Contrapondo-se a essa passividade de regras,


surge o pensamento reflexivo, que se relaciona
com a busca de entendimento coerente e
racional das situações naturais e humanas. Ao
buscar uma compreensão mais elaborada da
realidade, desenvolvendo uma reflexão
consistente e transformadora, o pensamento
reflexivo vai tornar-se a base do pensar filosófico
pois reformula as opiniões assistemáticas da
tradição arcaica, possibilitando uma visão mais
ampla e geral a respeito da realidade.

É essa admiração e espanto – o thauma – que fundamenta e desenvolve o pensar


filosófico, visto que nenhum pensador consciente aceita explicações definitivas de
quaisquer fatos ou fenômenos. A atitude filosófica implica, pois, a necessidade sempre
premente de se dedicar ao entendimento da realidade, para que seja possível
estimular a atividade crítica e consciente na compreensão e no conhecimento de modo
geral.
Saiba Mais

Com efeito, foi pela admiração que os homens começaram a filosofar tanto
no princípio como agora; perplexos, de início, ante as dificuldades mais
óbvias, avançaram pouco a pouco e enunciaram problemas a respeito das
maiores, como os fenômenos da Lua, do Sol e das estrelas, assim como a
gênese do universo. (ARISTÓTELES. 1978, p. 40)
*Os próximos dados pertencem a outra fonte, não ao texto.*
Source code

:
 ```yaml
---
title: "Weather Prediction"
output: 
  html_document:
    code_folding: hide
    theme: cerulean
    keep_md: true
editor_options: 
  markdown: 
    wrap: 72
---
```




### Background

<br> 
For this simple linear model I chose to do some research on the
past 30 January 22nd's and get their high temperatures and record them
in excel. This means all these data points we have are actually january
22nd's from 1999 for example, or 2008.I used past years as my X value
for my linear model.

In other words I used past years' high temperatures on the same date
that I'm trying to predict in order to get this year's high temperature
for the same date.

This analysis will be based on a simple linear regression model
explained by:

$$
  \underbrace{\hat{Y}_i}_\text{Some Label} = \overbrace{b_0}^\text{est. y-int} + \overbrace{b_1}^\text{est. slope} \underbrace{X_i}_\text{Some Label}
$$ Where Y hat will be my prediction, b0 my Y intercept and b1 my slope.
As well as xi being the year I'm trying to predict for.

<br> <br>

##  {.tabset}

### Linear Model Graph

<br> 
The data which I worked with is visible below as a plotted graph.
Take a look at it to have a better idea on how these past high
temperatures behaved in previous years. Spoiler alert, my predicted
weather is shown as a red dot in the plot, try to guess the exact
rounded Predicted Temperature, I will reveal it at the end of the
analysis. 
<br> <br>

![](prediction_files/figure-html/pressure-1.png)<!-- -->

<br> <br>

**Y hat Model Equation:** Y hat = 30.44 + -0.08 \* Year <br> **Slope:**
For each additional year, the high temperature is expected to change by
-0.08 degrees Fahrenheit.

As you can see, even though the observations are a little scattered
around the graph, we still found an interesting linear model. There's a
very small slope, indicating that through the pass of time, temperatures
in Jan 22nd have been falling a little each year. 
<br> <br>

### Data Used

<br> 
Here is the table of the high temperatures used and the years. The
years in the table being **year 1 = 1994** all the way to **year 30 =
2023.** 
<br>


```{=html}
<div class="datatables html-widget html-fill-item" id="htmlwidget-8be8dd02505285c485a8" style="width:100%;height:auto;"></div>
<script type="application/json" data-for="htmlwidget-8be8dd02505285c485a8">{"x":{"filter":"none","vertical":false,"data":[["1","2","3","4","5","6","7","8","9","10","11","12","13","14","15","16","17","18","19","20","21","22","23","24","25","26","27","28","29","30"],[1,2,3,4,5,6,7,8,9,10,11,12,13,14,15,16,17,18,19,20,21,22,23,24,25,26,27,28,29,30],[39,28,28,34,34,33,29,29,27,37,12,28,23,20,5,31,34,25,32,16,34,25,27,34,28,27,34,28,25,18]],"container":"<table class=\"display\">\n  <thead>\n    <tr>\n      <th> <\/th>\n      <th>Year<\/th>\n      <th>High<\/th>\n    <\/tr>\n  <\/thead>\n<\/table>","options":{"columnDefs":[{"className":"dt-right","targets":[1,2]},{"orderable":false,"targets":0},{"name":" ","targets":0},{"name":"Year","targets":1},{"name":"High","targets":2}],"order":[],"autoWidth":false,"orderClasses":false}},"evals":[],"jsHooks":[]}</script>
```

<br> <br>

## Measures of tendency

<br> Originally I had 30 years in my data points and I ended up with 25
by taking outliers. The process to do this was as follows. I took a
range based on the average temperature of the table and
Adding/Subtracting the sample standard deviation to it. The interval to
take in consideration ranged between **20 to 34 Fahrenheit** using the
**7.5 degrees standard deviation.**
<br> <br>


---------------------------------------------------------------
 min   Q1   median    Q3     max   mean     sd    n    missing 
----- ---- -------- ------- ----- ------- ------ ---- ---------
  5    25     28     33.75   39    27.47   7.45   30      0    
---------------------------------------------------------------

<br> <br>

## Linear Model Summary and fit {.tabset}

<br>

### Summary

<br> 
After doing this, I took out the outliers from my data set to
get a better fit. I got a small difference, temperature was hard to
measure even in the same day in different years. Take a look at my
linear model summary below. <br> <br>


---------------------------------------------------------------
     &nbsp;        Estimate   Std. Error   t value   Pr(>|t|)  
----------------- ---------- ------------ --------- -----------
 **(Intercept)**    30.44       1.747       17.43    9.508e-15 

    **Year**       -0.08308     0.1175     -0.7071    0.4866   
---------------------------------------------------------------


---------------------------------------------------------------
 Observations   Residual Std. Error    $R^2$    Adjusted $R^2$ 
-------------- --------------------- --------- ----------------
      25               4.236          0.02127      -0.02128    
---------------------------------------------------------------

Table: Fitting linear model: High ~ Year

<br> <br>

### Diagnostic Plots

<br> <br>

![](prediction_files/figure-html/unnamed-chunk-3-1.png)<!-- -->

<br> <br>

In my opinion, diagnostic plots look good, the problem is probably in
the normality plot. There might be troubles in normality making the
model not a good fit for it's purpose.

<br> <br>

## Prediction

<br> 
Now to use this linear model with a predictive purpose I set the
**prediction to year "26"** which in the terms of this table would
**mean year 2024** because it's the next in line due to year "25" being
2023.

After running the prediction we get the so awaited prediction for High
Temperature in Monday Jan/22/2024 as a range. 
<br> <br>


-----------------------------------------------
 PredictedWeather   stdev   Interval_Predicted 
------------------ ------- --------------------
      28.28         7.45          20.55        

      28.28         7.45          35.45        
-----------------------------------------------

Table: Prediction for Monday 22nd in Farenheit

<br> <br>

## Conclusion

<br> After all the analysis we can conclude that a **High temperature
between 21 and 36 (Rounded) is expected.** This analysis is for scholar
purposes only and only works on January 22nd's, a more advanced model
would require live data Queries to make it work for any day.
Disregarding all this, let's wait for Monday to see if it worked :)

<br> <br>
Assim, desde a Antiguidade, muitos foram os pensadores que se voltaram para


investigações mais abrangentes sobre a realidade, pesquisando racionalmente as
questões ligadas ao cosmos e ao ser humano; e essas investigações, mesmo depois
de 2.500 anos, continuam a instigar os pensadores contemporâneos.

Dentre os filósofos que se destacaram na


busca do conhecimento, não podemos deixar
de mencionar primeiramente os pensadores
sofistas – em especial Protágoras (século V a.
C.) e Górgias (c. 485-380 a. C.) –, que teriam
sido os primeiros a elaborar uma concepção
antropológica do conhecimento. Anteriores e,
também, contemporâneos de Sócrates, Platão
e Aristóteles, o papel dos sofistas foi
fundamental na solidificação da
democracia grega. Embora muitos de seus escritos não tenham chegado até nós,
sabemos hoje que os filósofos sofistas, educadores por excelência, foram
responsáveis por um novo modelo de conhecimento, laico e contextualizado, que
reunia não apenas o ensino das técnicas da argumentação persuasiva (retórica), mas
ainda o estudo da dialética, da gramática, da matemática e da cultura geral.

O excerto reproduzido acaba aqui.